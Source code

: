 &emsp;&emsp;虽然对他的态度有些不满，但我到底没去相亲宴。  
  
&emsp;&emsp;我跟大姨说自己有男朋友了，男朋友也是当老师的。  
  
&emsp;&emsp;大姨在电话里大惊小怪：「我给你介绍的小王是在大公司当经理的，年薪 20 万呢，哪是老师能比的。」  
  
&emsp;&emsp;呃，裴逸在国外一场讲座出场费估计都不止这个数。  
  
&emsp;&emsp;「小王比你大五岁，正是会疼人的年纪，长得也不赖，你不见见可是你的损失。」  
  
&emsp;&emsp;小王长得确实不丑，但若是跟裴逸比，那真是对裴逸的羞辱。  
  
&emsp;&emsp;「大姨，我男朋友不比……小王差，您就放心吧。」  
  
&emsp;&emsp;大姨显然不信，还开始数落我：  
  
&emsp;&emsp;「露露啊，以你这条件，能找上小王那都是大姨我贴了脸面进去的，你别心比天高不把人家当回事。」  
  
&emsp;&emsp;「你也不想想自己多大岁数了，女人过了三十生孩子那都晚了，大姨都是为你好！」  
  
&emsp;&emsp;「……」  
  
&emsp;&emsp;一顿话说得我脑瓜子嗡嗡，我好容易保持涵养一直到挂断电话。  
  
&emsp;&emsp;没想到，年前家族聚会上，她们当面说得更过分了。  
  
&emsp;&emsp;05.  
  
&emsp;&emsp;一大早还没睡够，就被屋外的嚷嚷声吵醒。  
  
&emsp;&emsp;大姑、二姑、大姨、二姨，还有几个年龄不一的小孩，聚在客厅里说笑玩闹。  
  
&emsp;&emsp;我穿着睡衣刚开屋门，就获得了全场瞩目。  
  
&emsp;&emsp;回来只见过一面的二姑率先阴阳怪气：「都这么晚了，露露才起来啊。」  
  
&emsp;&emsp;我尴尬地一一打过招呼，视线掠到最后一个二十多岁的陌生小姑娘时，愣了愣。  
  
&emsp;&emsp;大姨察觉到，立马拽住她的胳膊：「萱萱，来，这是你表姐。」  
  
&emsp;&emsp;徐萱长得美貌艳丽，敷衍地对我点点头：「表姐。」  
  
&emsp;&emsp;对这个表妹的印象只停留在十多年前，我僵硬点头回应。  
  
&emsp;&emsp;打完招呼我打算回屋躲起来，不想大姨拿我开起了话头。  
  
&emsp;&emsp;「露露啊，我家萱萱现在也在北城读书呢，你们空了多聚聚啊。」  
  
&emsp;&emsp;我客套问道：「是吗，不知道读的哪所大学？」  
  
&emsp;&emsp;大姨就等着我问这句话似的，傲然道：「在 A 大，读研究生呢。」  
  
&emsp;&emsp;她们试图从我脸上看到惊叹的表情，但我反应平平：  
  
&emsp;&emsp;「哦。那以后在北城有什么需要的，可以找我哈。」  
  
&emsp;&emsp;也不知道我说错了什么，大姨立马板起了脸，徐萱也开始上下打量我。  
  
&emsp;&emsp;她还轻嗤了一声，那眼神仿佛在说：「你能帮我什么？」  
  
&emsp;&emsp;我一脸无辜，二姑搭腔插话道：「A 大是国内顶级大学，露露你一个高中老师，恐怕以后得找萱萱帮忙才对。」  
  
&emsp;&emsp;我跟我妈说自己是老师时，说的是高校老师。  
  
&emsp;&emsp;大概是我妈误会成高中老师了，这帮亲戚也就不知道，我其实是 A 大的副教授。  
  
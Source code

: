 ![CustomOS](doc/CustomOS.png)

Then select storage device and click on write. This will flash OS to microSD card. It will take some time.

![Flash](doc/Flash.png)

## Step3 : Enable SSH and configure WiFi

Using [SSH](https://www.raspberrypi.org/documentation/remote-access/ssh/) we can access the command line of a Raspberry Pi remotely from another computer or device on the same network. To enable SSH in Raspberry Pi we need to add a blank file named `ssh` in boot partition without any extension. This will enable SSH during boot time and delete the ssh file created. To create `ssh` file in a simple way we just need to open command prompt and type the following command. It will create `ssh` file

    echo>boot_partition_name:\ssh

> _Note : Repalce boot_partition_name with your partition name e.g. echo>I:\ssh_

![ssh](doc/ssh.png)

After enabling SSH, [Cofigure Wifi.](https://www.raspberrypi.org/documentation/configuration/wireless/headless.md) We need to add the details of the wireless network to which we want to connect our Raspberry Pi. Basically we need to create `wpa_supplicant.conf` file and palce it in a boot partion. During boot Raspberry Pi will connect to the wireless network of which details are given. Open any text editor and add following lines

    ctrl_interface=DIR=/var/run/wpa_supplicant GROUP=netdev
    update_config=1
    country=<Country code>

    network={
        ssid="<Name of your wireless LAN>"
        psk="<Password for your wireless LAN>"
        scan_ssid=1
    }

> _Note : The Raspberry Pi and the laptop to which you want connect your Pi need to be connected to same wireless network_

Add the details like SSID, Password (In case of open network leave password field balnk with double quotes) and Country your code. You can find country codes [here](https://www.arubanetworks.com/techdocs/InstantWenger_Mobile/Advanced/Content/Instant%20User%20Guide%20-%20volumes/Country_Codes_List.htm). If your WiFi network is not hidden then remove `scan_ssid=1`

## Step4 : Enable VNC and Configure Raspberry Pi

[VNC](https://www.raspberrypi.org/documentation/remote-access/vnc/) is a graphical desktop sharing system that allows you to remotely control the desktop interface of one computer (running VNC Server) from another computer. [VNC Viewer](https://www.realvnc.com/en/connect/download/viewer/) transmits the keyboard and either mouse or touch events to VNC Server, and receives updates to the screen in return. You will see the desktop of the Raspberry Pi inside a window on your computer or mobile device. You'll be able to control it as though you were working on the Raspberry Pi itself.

## Exercise objective
Copy each line of the material exactly as shown.

## Exercise answer
Source code

: &emsp;&emsp;虽然对他的态度有些不满，但我到底没去相亲宴。  
  
&emsp;&emsp;我跟大姨说自己有男朋友了，男朋友也是当老师的。  
  
&emsp;&emsp;大姨在电话里大惊小怪：「我给你介绍的小王是在大公司当经理的，年薪 20 万呢，哪是老师能比的。」  
  
&emsp;&emsp;呃，裴逸在国外一场讲座出场费估计都不止这个数。  
  
&emsp;&emsp;「小王比你大五岁，正是会疼人的年纪，长得也不赖，你不见见可是你的损失。」  
  
&emsp;&emsp;小王长得确实不丑，但若是跟裴逸比，那真是对裴逸的羞辱。  
  
&emsp;&emsp;「大姨，我男朋友不比……小王差，您就放心吧。」  
  
&emsp;&emsp;大姨显然不信，还开始数落我：  
  
&emsp;&emsp;「露露啊，以你这条件，能找上小王那都是大姨我贴了脸面进去的，你别心比天高不把人家当回事。」  
  
&emsp;&emsp;「你也不想想自己多大岁数了，女人过了三十生孩子那都晚了，大姨都是为你好！」  
  
&emsp;&emsp;「……」  
  
&emsp;&emsp;一顿话说得我脑瓜子嗡嗡，我好容易保持涵养一直到挂断电话。  
  
&emsp;&emsp;没想到，年前家族聚会上，她们当面说得更过分了。  
  
&emsp;&emsp;05.  
  
&emsp;&emsp;一大早还没睡够，就被屋外的嚷嚷声吵醒。  
  
&emsp;&emsp;大姑、二姑、大姨、二姨，还有几个年龄不一的小孩，聚在客厅里说笑玩闹。  
  
&emsp;&emsp;我穿着睡衣刚开屋门，就获得了全场瞩目。  
  
&emsp;&emsp;回来只见过一面的二姑率先阴阳怪气：「都这么晚了，露露才起来啊。」  
  
&emsp;&emsp;我尴尬地一一打过招呼，视线掠到最后一个二十多岁的陌生小姑娘时，愣了愣。  
  
&emsp;&emsp;大姨察觉到，立马拽住她的胳膊：「萱萱，来，这是你表姐。」  
  
&emsp;&emsp;徐萱长得美貌艳丽，敷衍地对我点点头：「表姐。」  
  
&emsp;&emsp;对这个表妹的印象只停留在十多年前，我僵硬点头回应。  
  
&emsp;&emsp;打完招呼我打算回屋躲起来，不想大姨拿我开起了话头。  
  
&emsp;&emsp;「露露啊，我家萱萱现在也在北城读书呢，你们空了多聚聚啊。」  
  
&emsp;&emsp;我客套问道：「是吗，不知道读的哪所大学？」  
  
&emsp;&emsp;大姨就等着我问这句话似的，傲然道：「在 A 大，读研究生呢。」  
  
&emsp;&emsp;她们试图从我脸上看到惊叹的表情，但我反应平平：  
  
&emsp;&emsp;「哦。那以后在北城有什么需要的，可以找我哈。」  
  
&emsp;&emsp;也不知道我说错了什么，大姨立马板起了脸，徐萱也开始上下打量我。  
  
&emsp;&emsp;她还轻嗤了一声，那眼神仿佛在说：「你能帮我什么？」  
  
&emsp;&emsp;我一脸无辜，二姑搭腔插话道：「A 大是国内顶级大学，露露你一个高中老师，恐怕以后得找萱萱帮忙才对。」  
  
&emsp;&emsp;我跟我妈说自己是老师时，说的是高校老师。  
  
&emsp;&emsp;大概是我妈误会成高中老师了，这帮亲戚也就不知道，我其实是 A 大的副教授。  
  
Source code

: ![CustomOS](doc/CustomOS.png)

Then select storage device and click on write. This will flash OS to microSD card. It will take some time.

![Flash](doc/Flash.png)

## Step3 : Enable SSH and configure WiFi

Using [SSH](https://www.raspberrypi.org/documentation/remote-access/ssh/) we can access the command line of a Raspberry Pi remotely from another computer or device on the same network. To enable SSH in Raspberry Pi we need to add a blank file named `ssh` in boot partition without any extension. This will enable SSH during boot time and delete the ssh file created. To create `ssh` file in a simple way we just need to open command prompt and type the following command. It will create `ssh` file

    echo>boot_partition_name:\ssh

> _Note : Repalce boot_partition_name with your partition name e.g. echo>I:\ssh_

![ssh](doc/ssh.png)

After enabling SSH, [Cofigure Wifi.](https://www.raspberrypi.org/documentation/configuration/wireless/headless.md) We need to add the details of the wireless network to which we want to connect our Raspberry Pi. Basically we need to create `wpa_supplicant.conf` file and palce it in a boot partion. During boot Raspberry Pi will connect to the wireless network of which details are given. Open any text editor and add following lines

    ctrl_interface=DIR=/var/run/wpa_supplicant GROUP=netdev
    update_config=1
    country=<Country code>

    network={
        ssid="<Name of your wireless LAN>"
        psk="<Password for your wireless LAN>"
        scan_ssid=1
    }

> _Note : The Raspberry Pi and the laptop to which you want connect your Pi need to be connected to same wireless network_

Add the details like SSID, Password (In case of open network leave password field balnk with double quotes) and Country your code. You can find country codes [here](https://www.arubanetworks.com/techdocs/InstantWenger_Mobile/Advanced/Content/Instant%20User%20Guide%20-%20volumes/Country_Codes_List.htm). If your WiFi network is not hidden then remove `scan_ssid=1`

## Step4 : Enable VNC and Configure Raspberry Pi

[VNC](https://www.raspberrypi.org/documentation/remote-access/vnc/) is a graphical desktop sharing system that allows you to remotely control the desktop interface of one computer (running VNC Server) from another computer. [VNC Viewer](https://www.realvnc.com/en/connect/download/viewer/) transmits the keyboard and either mouse or touch events to VNC Server, and receives updates to the screen in return. You will see the desktop of the Raspberry Pi inside a window on your computer or mobile device. You'll be able to control it as though you were working on the Raspberry Pi itself.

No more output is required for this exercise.